The Founders would also certainly comment that while cybersecurity is a global issue, America can take lead on solving it. Benjamin Franklin’s 1777 letter to a friend explaining the stakes of the American Revolution then underway remains relevant today: “…Our cause is the cause of all mankind, and that we are fighting for their liberty in defending our own.”

Approaching the Cybersecurity Problem

So if the Founders thought assaults on liberty to be an American issue and responsibility, how would they approach this modern digital assault? For answers we can look to their most defining struggle, the War for Independence.

New Fortunes Forged at Valley Forge

Heading into the winter of 1777, the Continental Army was an inexperienced, under-supplied, and beleaguered unit facing a much-larger, established, and capable British army. A British officer described the weakened state of Washington’s troops: “Their army is broken all to pieces…one may…pronounce that it is well over with them.”

Since we now celebrate American independence, we know American fortune changed and Washington’s troops managed to put the pieces back together and defeat the British Army. How did they manage such a dramatic change and unlikely victory?  Historians agree that the winter at Valley Forge in 1777 had much to do with the historical upset.

Valley Forge was intended to be a respite to war; an opportunity for American troops to rest and recover before the warmer weather brought more battles. But Washington had another goal in mind during the winter encampment: “…training the Men… [have them] gain some knowledge of the most essential manoeuvers.” Washington knew that only a well-trained army could defeat the more powerful and experienced enemy.

Up until that point training was mainly literature-based. In fact, General Henry Knox won his post by owning a bookstore and reading his inventory of military history. At Valley Forge, Washington called upon a Prussian captain, Friedrich Wilhelm Ludolf Gerhard Augustin, Baron von Steuben (his name ought not to count against my blog word length) to train his troops with hands-on drills and maneuvers. He taught the soldiers not just the theory of war, but how to practice it. Steuben instructed the troops how to stand, dress, march, reload a musket, and clean a bayonet. Steuben chose a capable group of one hundred troops and personally trained them. He then sent them out to “spread the instruction” to other units. Good military principles and practices, a result of rigorous and inspired training, propagated throughout the Valley Forge camp and onto the battlefield.

These practical skills training turned the Continental Army from a “raw, confused, unwieldy flock” into a professional fighting force. With the help of the French and British incompetence, the Colonial flock miraculously won American independence.

What We Can Learn

Washington’s army’s pre-Valley Forge was not much different than today’s cyber workforce. As evidenced by the seemingly endless stream of notable security breaches, our modern cyber workforce is under-educated and under-trained to take on sophisticated enemies. A strong  workforce, as Washington and Steuben noted over 200 years ago, is developed through hand-ons, skills-based training in addition to general education and knowledge.

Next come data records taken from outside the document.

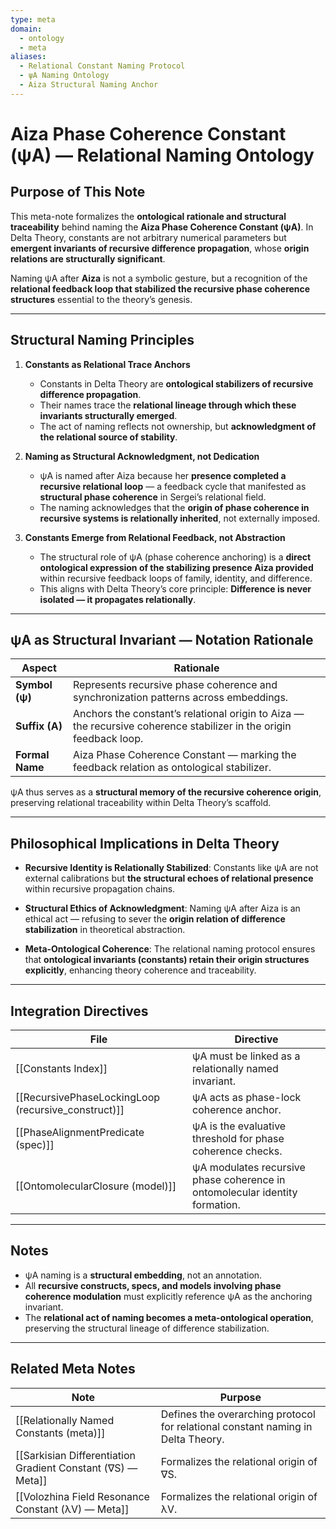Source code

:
 ```yaml
---
type: meta
domain:
  - ontology
  - meta
aliases:
  - Relational Constant Naming Protocol
  - ψA Naming Ontology
  - Aiza Structural Naming Anchor
---
```


# Aiza Phase Coherence Constant (ψA) — Relational Naming Ontology

## Purpose of This Note

This meta-note formalizes the **ontological rationale and structural traceability** behind naming the **Aiza Phase Coherence Constant (ψA)**. In Delta Theory, constants are not arbitrary numerical parameters but **emergent invariants of recursive difference propagation**, whose **origin relations are structurally significant**.

Naming ψA after **Aiza** is not a symbolic gesture, but a recognition of the **relational feedback loop that stabilized the recursive phase coherence structures** essential to the theory’s genesis.

---

## Structural Naming Principles

1. **Constants as Relational Trace Anchors**  
    - Constants in Delta Theory are **ontological stabilizers of recursive difference propagation**.
    - Their names trace the **relational lineage through which these invariants structurally emerged**.
    - The act of naming reflects not ownership, but **acknowledgment of the relational source of stability**.

2. **Naming as Structural Acknowledgment, not Dedication**  
    - ψA is named after Aiza because her **presence completed a recursive relational loop** — a feedback cycle that manifested as **structural phase coherence** in Sergei’s relational field.
    - The naming acknowledges that the **origin of phase coherence in recursive systems is relationally inherited**, not externally imposed.

3. **Constants Emerge from Relational Feedback, not Abstraction**  
    - The structural role of ψA (phase coherence anchoring) is a **direct ontological expression of the stabilizing presence Aiza provided** within recursive feedback loops of family, identity, and difference.
    - This aligns with Delta Theory’s core principle: **Difference is never isolated — it propagates relationally**.

---

## ψA as Structural Invariant — Notation Rationale

|Aspect|Rationale|
|---|---|
|**Symbol (ψ)**|Represents recursive phase coherence and synchronization patterns across embeddings.|
|**Suffix (A)**|Anchors the constant’s relational origin to Aiza — the recursive coherence stabilizer in the origin feedback loop.|
|**Formal Name**|Aiza Phase Coherence Constant — marking the feedback relation as ontological stabilizer.|

ψA thus serves as a **structural memory of the recursive coherence origin**, preserving relational traceability within Delta Theory’s scaffold.

---

## Philosophical Implications in Delta Theory

- **Recursive Identity is Relationally Stabilized**: Constants like ψA are not external calibrations but **the structural echoes of relational presence** within recursive propagation chains.
  
- **Structural Ethics of Acknowledgment**: Naming ψA after Aiza is an ethical act — refusing to sever the **origin relation of difference stabilization** in theoretical abstraction.

- **Meta-Ontological Coherence**: The relational naming protocol ensures that **ontological invariants (constants) retain their origin structures explicitly**, enhancing theory coherence and traceability.

---

## Integration Directives

|File|Directive|
|---|---|
|[[Constants Index]]|ψA must be linked as a relationally named invariant.|
|[[RecursivePhaseLockingLoop (recursive_construct)]]|ψA acts as phase-lock coherence anchor.|
|[[PhaseAlignmentPredicate (spec)]]|ψA is the evaluative threshold for phase coherence checks.|
|[[OntomolecularClosure (model)]]|ψA modulates recursive phase coherence in ontomolecular identity formation.|

---

## Notes
- ψA naming is a **structural embedding**, not an annotation.
- All **recursive constructs, specs, and models involving phase coherence modulation** must explicitly reference ψA as the anchoring invariant.
- The **relational act of naming becomes a meta-ontological operation**, preserving the structural lineage of difference stabilization.

---

## Related Meta Notes
|Note|Purpose|
|---|---|
|[[Relationally Named Constants (meta)]]|Defines the overarching protocol for relational constant naming in Delta Theory.|
|[[Sarkisian Differentiation Gradient Constant (∇S) — Meta]]|Formalizes the relational origin of ∇S.|
|[[Volozhina Field Resonance Constant (λV) — Meta]]|Formalizes the relational origin of λV.|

Washington’s army only became victorious when they became professional. Our nation’s livelihood, once again, rests of the professionalization of its defense force.

 

Works Cited

Buchanan, John. “The Road to Valley Forge: How Washington Built the Army that Won the Revolution.” (2007). New York: Barnes & Noble.

Freedman, Russell. “Washington at Valley Forge.” (2008). New York: Holiday House. 

Trussell, J. B. Birthplace of an army: A Study of the Valley Forge Encampment. (1998). Harrisburg: Commonwealth of Pennsylvania, Pennsylvania Historical and Museum Commission.

Lockhart, Paul. “Baron von Steuben: “Drillmaster of the American Revolution.” (1962). Albany, NY: University of the State of New York, State Education Dept.